§ **Directions**: Leaving out the images, return the data below exactly as it is written.

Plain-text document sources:
____________________
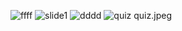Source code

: ![ffff](https://user-images.githubusercontent.com/113228241/189471927-96ff7879-ebde-4b11-a1f6-991ea628b5cb.jpeg)
![slide1](https://user-images.githubusercontent.com/113228241/189471928-6f6cfa04-ee8e-4406-bde4-90236af11281.jpeg)
![dddd](https://user-images.githubusercontent.com/113228241/189471929-915477b5-abef-4eb9-b95a-0304309b491a.jpeg)
![quiz](https://user-images.githubusercontent.com/113228241/189471930-51e1d893-2fde-4374-8a1f-c961855641a3.jpeg)
quiz.jpeg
____________________
§ **Exercise solution**:
Source code

: ![ffff](https://user-images.githubusercontent.com/113228241/189471927-96ff7879-ebde-4b11-a1f6-991ea628b5cb.jpeg)
![slide1](https://user-images.githubusercontent.com/113228241/189471928-6f6cfa04-ee8e-4406-bde4-90236af11281.jpeg)
![dddd](https://user-images.githubusercontent.com/113228241/189471929-915477b5-abef-4eb9-b95a-0304309b491a.jpeg)
![quiz](https://user-images.githubusercontent.com/113228241/189471930-51e1d893-2fde-4374-8a1f-c961855641a3.jpeg)
quiz.jpeg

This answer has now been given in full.